KKN PKMSK UPY Dorong Pengelolaan Sampah Berkelanjutan di Sanggrahan
KORANBERNAS.ID, YOGYAKARTA -- Permasalahan sampah rumah tangga masih menjadi tantangan di banyak kawasan permukiman, termasuk di RT 008 Kampung Sanggrahan, Sonopakis Kidul. Sampah organik dan anorganik yang tercampur, serta kebiasaan pembakaran terbuka yang menimbulkan asap, menjadi persoalan yang berdampak pada kebersihan lingkungan dan kesehatan warga.
Melalui program KKN PKMSK (Kuliah Kerja Nyata Peduli Kampus dan Masyarakat Sekitar Kampus), Kelompok 3 mahasiswa Universitas PGRI Yogyakarta (UPY) menghadirkan solusi nyata bertajuk “Pengelolaan Sampah Botol Plastik Berkelanjutan melalui Bak Sampah Khusus Botol dan Rocket Stove sebagai Alat Pembakar Sampah Organik Minim Asap.”

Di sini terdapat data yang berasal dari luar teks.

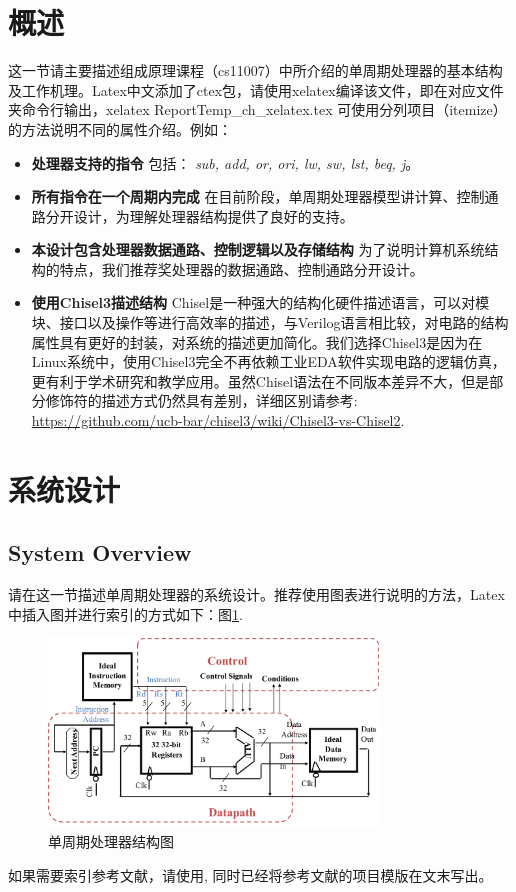 \documentclass[a4paper]{article}
\begin{document}

\section{概述} \label{overview}%
这一节请主要描述组成原理课程（cs11007）中所介绍的单周期处理器的基本结构及工作机理。Latex中文添加了ctex包，请使用xelatex编译该文件，即在对应文件夹命令行输出，xelatex ReportTemp\_ch\_xelatex.tex
可使用分列项目（itemize）的方法说明不同的属性介绍。例如：
\begin{itemize}
	\item{\textbf{处理器支持的指令} 包括： \emph{sub, add, or, ori, lw, sw, lst, beq, j}。}
    \item{\textbf{所有指令在一个周期内完成} 在目前阶段，单周期处理器模型讲计算、控制通路分开设计，为理解处理器结构提供了良好的支持。}
    \item{\textbf{本设计包含处理器数据通路、控制逻辑以及存储结构} 为了说明计算机系统结构的特点，我们推荐奖处理器的数据通路、控制通路分开设计。}
    \item{\textbf{使用Chisel3描述结构} Chisel是一种强大的结构化硬件描述语言，可以对模块、接口以及操作等进行高效率的描述，与Verilog语言相比较，对电路的结构属性具有更好的封装，对系统的描述更加简化。我们选择Chisel3是因为在Linux系统中，使用Chisel3完全不再依赖工业EDA软件实现电路的逻辑仿真，更有利于学术研究和教学应用。虽然Chisel语法在不同版本差异不大，但是部分修饰符的描述方式仍然具有差别，详细区别请参考: \url{https://github.com/ucb-bar/chisel3/wiki/Chisel3-vs-Chisel2}.}
\end{itemize}


\newpage
\section{系统设计} \label{sysdes}%
\subsection{System Overview}\label{sub:sysover}
请在这一节描述单周期处理器的系统设计。推荐使用图表进行说明的方法，Latex中插入图并进行索引的方式如下：图\ref{fig:singleblock}. 
\begin{figure}[ht]
 \centering
 \includegraphics[height=5cm]{images/l1sys.pdf}
 \caption{单周期处理器结构图}
 \label{fig:singleblock}
\end{figure}
如果需要索引参考文献，请使用\cite{Erdos01}, 同时已经将参考文献的项目模版在文末写出。
\end{document}
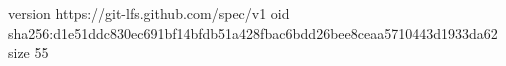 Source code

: version https://git-lfs.github.com/spec/v1
oid sha256:d1e51ddc830ec691bf14bfdb51a428fbac6bdd26bee8ceaa5710443d1933da62
size 55
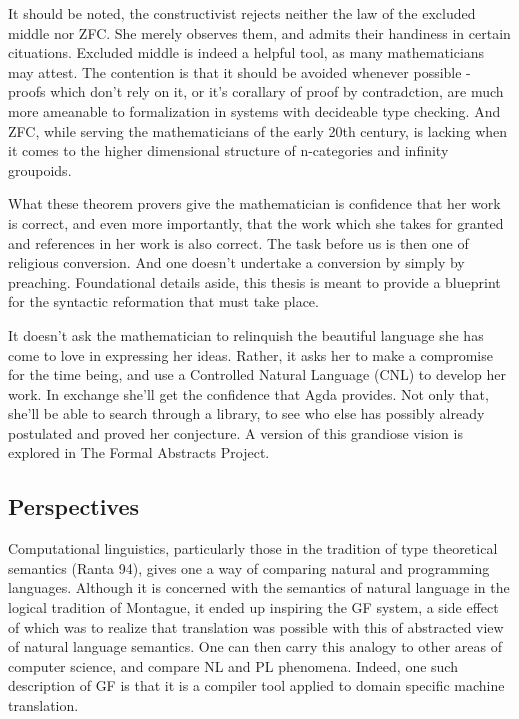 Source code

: \documentclass[11pt, a4paper]{article}
\begin{document}
It should be noted, the constructivist rejects neither the law of the excluded
middle nor ZFC. She merely observes them, and admits their handiness in certain
cituations. Excluded middle is indeed a helpful tool, as many mathematicians
may attest. The contention is that it should be avoided whenever possible -
proofs which don't rely on it, or it's corallary of proof by contradction, are
much more ameanable to formalization in systems with decideable type checking.
And ZFC, while serving the mathematicians of the early 20th century, is 
lacking when it comes to the higher dimensional structure of n-categories and
infinity groupoids.

What these theorem provers give the mathematician is confidence that her work
is correct, and even more importantly, that the work which she takes for
granted and references in her work is also correct. The task before us is then
one of religious conversion. And one doesn't undertake a conversion by simply
by preaching. Foundational details aside, this thesis is meant to provide a
blueprint for the syntactic reformation that must take place.  

It doesn't ask the mathematician to relinquish the beautiful language she has
come to love in expressing her ideas.  Rather, it asks her to make a compromise
for the time being, and use a Controlled Natural Language (CNL) to develop her
work. In exchange she'll get the confidence that Agda provides. Not only that,
she'll be able to search through a library, to see who else has possibly
already postulated and proved her conjecture. A version of this grandiose vision is 
explored in The Formal Abstracts Project.

\subsection{Perspectives}


Computational linguistics, particularly those in the tradition of type
theoretical semantics (Ranta 94), gives one a way of comparing natural and
programming languages. Although it is concerned with the semantics of natural
language in the logical tradition of Montague, it ended up inspiring the GF
system, a side effect of which was to realize that translation was possible with
this of abstracted view of natural language semantics. One can then carry this
analogy to other areas of computer science, and compare NL and PL phenomena.
Indeed, one such description of GF is that it is a compiler tool applied to
domain specific machine translation.
\end{document}
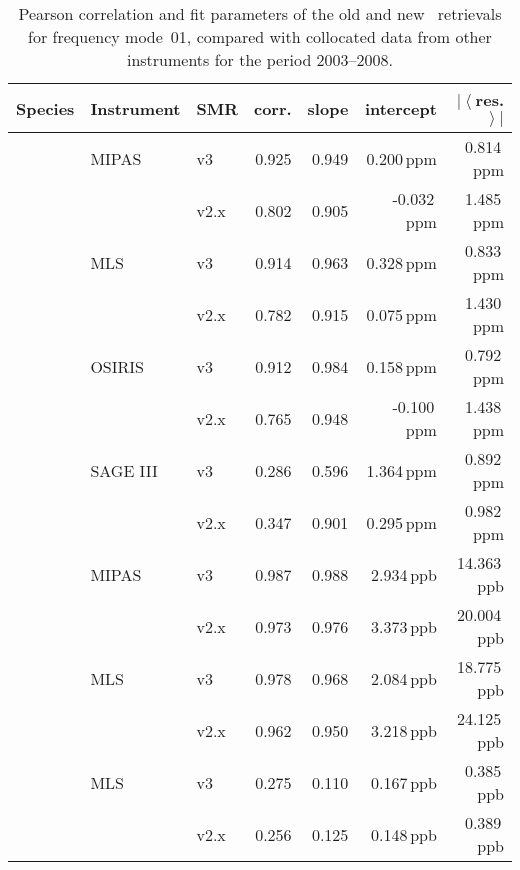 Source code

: \begin{table}[tbhp]
\centering
\caption{Pearson correlation and fit parameters of the old and new \smr\
retrievals for frequency mode~01, compared with collocated data from other
instruments for the period 2003--2008.
}
\label{tab:fm01:stats}
\begin{tabular}{lllrrrr}
    \toprule
    \textbf{Species} & \textbf{Instrument} & \textbf{SMR} & \textbf{corr.} & \textbf{slope} & \textbf{intercept} & \textbf{$\left|\left<\right.\right.$res.$\left.\left.\right>\right|$} \\
    \midrule
    \chem{O3}   & MIPAS     & v3    & 0.925 & 0.949 & 0.200\,ppm    &  0.814\,ppm \\
                &           & v2.x  & 0.802 & 0.905 & -0.032\,ppm   &  1.485\,ppm \\
    \cline{2-7}
                & MLS       & v3    & 0.914 & 0.963 & 0.328\,ppm    &  0.833\,ppm \\
                &           & v2.x  & 0.782 & 0.915 & 0.075\,ppm    &  1.430\,ppm \\
    \cline{2-7}
                & OSIRIS    & v3    & 0.912 & 0.984 & 0.158\,ppm    &  0.792\,ppm \\
                &           & v2.x  & 0.765 & 0.948 & -0.100\,ppm   &  1.438\,ppm \\
    \cline{2-7}
                & SAGE III  & v3    & 0.286 & 0.596 & 1.364\,ppm    &  0.892\,ppm \\
                &           & v2.x  & 0.347 & 0.901 & 0.295\,ppm    &  0.982\,ppm \\
    \midrule
    \chem{N_2O} & MIPAS     & v3    & 0.987 & 0.988 & 2.934\,ppb    & 14.363\,ppb \\
                &           & v2.x  & 0.973 & 0.976 & 3.373\,ppb    & 20.004\,ppb \\
    \cline{2-7}
                & MLS       & v3    & 0.978 & 0.968 & 2.084\,ppb    & 18.775\,ppb \\
                &           & v2.x  & 0.962 & 0.950 & 3.218\,ppb    & 24.125\,ppb \\
    \midrule
    \chem{ClO}  & MLS       & v3    & 0.275 & 0.110 & 0.167\,ppb    &  0.385\,ppb \\
                &           & v2.x  & 0.256 & 0.125 & 0.148\,ppb    &  0.389\,ppb \\
    \bottomrule
\end{tabular}
\end{table}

Kelompok 3 yang beranggotakan Tesa Yuldani Rumbawa (Ketua Kelompok), Robi MYA, Rangga V, Indah R, April T, Rahmah EDP dan Fangki A, di bawah bimbingan Dosen Pembimbing Lapangan Rosmauli M.Gz, merancang dua inovasi yang dapat diterapkan langsung oleh masyarakat.
Tesa dalam keterangan tertulisnya, Minggu (1/3/2026) mengungkapkan, KKN PKMSK memiliki pendekatan berbeda dibanding KKN pada umumnya. Program ini diawali dengan observasi mendalam, kemudian mahasiswa diwajibkan menyelesaikan dua permasalahan utama pada satu mitra.
"Di RT 008 Sanggrahan, dua persoalan krusial yang ditemukan adalah pengelolaan sampah botol plastik sekali pakai yang belum terpisah serta praktik pembakaran sampah organik secara terbuka," jelasnya.
Tesa mengungkapkan, penyediaan bank sampah khusus botol plastik menjadi langkah awal dalam membangun kesadaran memilah sampah. Sebelum program berjalan, botol plastik sekali pakai kerap tercampur dengan sampah dapur sehingga sulit untuk didaur ulang.
Dengan adanya bank sampah khusus, warga kini dapat membuang botol plastik di tempat yang telah disediakan. Sampah yang terkumpul kemudian disalurkan ke bank sampah induk atau pengepul untuk didaur ulang. Selain menciptakan lingkungan yang lebih bersih dan tertata, program ini juga memberikan nilai ekonomi.
Hasil penjualan botol plastik dimanfaatkan sebagai kas pemuda-pemudi RT 008 setiap bulan. Skema ini tidak hanya mendorong kebersihan, tetapi juga memperkuat semangat gotong royong dan kemandirian finansial warga.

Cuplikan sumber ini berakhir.